[Extracted records]
* * * *

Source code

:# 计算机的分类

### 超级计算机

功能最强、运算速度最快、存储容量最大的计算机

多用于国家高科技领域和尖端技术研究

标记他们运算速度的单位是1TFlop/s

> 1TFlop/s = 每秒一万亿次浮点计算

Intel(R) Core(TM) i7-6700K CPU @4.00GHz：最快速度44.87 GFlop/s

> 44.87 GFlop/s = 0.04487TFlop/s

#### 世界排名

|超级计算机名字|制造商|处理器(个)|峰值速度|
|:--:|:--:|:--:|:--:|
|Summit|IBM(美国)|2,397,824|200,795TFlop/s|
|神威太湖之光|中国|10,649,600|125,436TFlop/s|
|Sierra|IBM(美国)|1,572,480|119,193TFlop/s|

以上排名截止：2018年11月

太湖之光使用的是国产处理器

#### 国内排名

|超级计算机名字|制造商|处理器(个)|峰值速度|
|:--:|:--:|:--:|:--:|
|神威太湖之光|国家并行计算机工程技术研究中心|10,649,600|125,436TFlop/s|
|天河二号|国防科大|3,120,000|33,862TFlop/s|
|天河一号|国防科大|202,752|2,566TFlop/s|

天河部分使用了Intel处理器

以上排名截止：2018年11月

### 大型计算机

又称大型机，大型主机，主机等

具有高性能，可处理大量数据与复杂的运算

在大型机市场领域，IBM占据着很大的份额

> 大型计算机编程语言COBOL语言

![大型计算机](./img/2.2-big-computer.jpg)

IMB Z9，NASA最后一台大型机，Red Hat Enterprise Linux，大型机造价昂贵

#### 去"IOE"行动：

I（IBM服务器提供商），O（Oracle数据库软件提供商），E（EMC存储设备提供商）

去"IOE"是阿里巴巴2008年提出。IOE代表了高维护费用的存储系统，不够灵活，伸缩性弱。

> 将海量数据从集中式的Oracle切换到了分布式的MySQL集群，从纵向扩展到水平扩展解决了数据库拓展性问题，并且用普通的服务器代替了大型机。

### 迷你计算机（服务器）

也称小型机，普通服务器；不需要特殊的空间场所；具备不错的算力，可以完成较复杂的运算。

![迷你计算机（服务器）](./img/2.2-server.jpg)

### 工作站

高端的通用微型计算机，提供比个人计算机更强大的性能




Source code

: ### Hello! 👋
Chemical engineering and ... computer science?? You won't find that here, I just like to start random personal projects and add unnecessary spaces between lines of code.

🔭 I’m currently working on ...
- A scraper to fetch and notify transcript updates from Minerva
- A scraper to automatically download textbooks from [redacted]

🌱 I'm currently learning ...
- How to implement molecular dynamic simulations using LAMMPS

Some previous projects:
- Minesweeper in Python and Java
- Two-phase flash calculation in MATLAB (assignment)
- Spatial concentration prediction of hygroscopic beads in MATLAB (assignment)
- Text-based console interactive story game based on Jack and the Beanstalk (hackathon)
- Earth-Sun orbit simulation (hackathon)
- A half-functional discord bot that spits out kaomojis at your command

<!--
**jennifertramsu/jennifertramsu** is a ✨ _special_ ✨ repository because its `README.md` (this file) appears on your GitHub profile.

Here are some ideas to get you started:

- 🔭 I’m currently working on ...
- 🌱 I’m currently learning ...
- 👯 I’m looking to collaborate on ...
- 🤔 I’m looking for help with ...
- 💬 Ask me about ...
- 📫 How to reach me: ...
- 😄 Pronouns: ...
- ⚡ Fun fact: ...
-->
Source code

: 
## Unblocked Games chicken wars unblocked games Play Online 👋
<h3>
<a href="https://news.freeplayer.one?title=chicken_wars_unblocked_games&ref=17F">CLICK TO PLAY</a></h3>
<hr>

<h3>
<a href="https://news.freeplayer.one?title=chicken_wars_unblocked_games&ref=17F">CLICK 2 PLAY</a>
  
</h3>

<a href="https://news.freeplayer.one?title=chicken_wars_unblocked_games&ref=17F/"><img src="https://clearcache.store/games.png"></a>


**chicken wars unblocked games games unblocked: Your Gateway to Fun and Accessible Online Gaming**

* * * *

→ **Try it**
Count the lines in the records above that contain the word "working", and reply with only that number.

→ **Reply to the task**
2